针对压电智能材料与结构系统的特点,以混凝土基压电智能材料为传感和驱动元件,设计一种自行封装并与结构相容性良好的新型多功能“压电智能骨料(Piezoelectric Smart Aggregate)"作为传感器和驱动器使用。进一步改进和完善了其制作工艺和封装技术,有效地解决了传统压电材料相容性不好、耐久性差、具有易损性等方面的问题。建立了基于压电智能骨料列阵的智能结构健康监测体系与监测流程,为相应力学模型建立、力学性能分析、试验研究及其实际应用奠定了理论基础。
(2)建立了压电传感器的力学模型,并进行了理论分析,数值计算与试验验证。
基于PZT正压电效应的本构关系和结构动力学的振动原理,采用集总质量法,分别建立了粘贴式和埋入式PZT传感器的力学模型及数学模型;考虑粘结层阻尼效应,求解了传感器的振动方程及其电压表达式。通过简谐荷载激励下的数值模拟分析,确定了传感器力学与电学特性的对应关系,进一步明确了各个参数的影响规律;考虑不同胶层厚度和作用力影响,分别对粘贴和埋入式PZT传感器的传感性能进行试验研究,并与理论模型和数值分析结果相比较,验证了所建立的传感模型的正确性。
(3)建立了压电驱动器的力学模型,并进行了理论分析,数值计算与试验验证。
基于PZT逆压电效应的本构关系和结构动力学的振动原理,采用集总质量法,分别建立了单片PZT沿长度方向自由振动、粘贴式和埋入式PZT驱动力学模型;推导了PZT驱动运动方程并求解驱动力表达式;通过数值算例,考虑胶层等性能参数对驱动性能的影响,分析了驱动器输入信号与输出信号的关系、胶层性能及PZT尺寸对驱动力的影响;对粘贴和埋入式PZT驱动器的驱动性能分别进行试验研究,验证了驱动模型的合理性。
(4)对压电智能骨料截面抗压与抗剪及冻融循环性能进行试验研究,揭示了压电智能骨料在抗压与抗剪及抗冻融环境下的服役性能。
通过被动监测技术,研究压电智能骨料在不同应力作用下抵抗外荷载(抗压、抗剪)以及抗冻融循环的能力,分析了压电智能骨料自身受力性能和耐久性能。结果表明:压电智能骨料具有良好的抗压、抗剪及抗冻融循环的能力,能够满足使用功能的要求。从而使其在实际工程条件下能很好地保持力学性能的稳定性,确保与混凝土材料具有同样的服役寿命。
(5)建立了基于小波分析的混凝土结构损伤统计指标和损伤程度、损伤概率及损伤位置判定方法,并提出了基于小波分析的压电智能骨料混凝土结构损伤统计识别算法。

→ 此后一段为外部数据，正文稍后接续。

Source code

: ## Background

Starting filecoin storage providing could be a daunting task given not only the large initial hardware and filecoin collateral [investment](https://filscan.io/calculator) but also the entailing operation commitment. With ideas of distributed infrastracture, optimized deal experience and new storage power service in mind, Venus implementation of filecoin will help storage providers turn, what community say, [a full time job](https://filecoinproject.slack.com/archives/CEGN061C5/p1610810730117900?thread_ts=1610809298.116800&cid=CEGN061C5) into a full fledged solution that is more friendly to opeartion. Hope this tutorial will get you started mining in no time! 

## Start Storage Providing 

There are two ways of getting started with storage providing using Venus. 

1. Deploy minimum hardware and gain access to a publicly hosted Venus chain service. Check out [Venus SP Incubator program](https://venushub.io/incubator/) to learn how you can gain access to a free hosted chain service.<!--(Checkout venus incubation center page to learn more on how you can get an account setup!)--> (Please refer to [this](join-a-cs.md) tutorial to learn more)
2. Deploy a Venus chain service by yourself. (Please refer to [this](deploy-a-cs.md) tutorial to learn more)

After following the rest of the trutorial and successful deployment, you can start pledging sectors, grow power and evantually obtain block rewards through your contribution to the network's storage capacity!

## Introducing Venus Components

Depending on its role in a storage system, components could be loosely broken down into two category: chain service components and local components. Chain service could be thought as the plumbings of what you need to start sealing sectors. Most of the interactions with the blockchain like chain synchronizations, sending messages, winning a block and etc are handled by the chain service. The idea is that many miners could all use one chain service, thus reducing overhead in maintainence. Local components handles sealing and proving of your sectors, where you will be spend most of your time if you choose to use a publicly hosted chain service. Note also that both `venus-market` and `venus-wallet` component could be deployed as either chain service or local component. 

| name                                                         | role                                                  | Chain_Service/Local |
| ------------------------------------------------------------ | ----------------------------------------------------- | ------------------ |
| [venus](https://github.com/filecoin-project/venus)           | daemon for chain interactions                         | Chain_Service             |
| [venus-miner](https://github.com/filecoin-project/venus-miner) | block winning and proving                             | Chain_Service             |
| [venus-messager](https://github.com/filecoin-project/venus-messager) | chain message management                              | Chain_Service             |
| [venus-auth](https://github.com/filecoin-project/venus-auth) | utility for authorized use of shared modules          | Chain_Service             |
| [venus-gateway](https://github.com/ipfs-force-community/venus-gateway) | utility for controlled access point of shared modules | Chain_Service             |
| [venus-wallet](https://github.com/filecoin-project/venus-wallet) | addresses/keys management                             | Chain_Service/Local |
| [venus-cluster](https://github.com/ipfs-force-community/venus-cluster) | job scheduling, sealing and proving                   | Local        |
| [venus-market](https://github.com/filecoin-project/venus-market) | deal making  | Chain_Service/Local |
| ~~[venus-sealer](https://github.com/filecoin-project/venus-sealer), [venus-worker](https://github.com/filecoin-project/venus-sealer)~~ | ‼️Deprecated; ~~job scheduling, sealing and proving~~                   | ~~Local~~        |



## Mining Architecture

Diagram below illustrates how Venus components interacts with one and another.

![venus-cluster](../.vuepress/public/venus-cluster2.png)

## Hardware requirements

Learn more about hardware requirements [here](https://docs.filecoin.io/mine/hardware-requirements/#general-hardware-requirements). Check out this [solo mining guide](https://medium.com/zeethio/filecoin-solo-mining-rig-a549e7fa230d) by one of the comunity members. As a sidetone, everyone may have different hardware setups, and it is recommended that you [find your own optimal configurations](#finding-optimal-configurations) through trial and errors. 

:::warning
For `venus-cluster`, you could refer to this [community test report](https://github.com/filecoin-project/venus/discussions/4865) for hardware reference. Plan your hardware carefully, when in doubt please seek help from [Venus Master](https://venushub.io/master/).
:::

基于压电智能骨料的优越特性,将自行设计封装的压电智能骨料埋置在混凝土结构的指定位置,利用主动健康监测技术和压电波动理论,对混凝土结构的损伤情况进行实时在线监测及试验研究。建立了基于小波分析的混凝土结构损伤统计指标和损伤程度、损伤概率及损伤位置判定方法,并提出了基于小波分析的压电智能骨料混凝土结构损伤统计识别算法。试验结果证明了利用压电智骨料传感器和驱动器开展混凝土结构长期健康监测与损伤统计识别技术及其推广应用于实际工程的有效性和可行性。
The theoretical method, experimental investigation and practical application of structural health monitoring (SHM) as well as damage identification (DI) have received considerable attentions in academic and engineering field along with the development of civil engineering structures into large scale, complicated and intelligent technology and the emergence of new smart materials. Piezoelectric smart materials, such as Lead Zirconate Titanate (PZT), play dual functions of both sensing and actuating and have many other distinct advantages. The application of PZT provides a new way for long-term SHM and qualitative and quantitative overall damage detection technology of significant engineering structures and infrastructures. Meanwhile, the convenient and practical SHM system and damage identification strategy based on PZT have implemented the status monitoring of structure service by real-time and effective processing of the vast amounts of uncertainty data and information from monitoring system. The structural health and damage status are evaluated to ensure the safety, completeness, applicability and durability of structures. Based on the above background, the author of this thesis ambitiously engaged in the research of the mechanical modeling of PZT smart aggregate (sensor and actuator), mechanical properties and its application in SHM and damage identification. The research work and innovations concerning theoretical analysis, numerical modeling and experimental research, are as follows:
Firstly, the fabrication process of piezoelectric smart aggregates has been proposed. According to the characteristics of piezoelectric smart materials and structural systems, with the concrete-based PZT as sensing and actuating element, the new multifunctional piezoelectric smart aggregates working as transducers which have good compatibility with civil engineering structures and encapsulated in concrete block, are designed and developed, respectively. The fabrication process and encapsulation technique have been further improved and perfected. The serious problem affecting its application due to bad compatibility, poor durability and vulnerability of traditional PZT materials are effectively solved. The smart SHM system and monitoring processes based on PZT smart aggregate arrays are developed in order to lay a theoretical foundation for establishment of mechanical models, analysis of mechanical properties, experimental study and its application.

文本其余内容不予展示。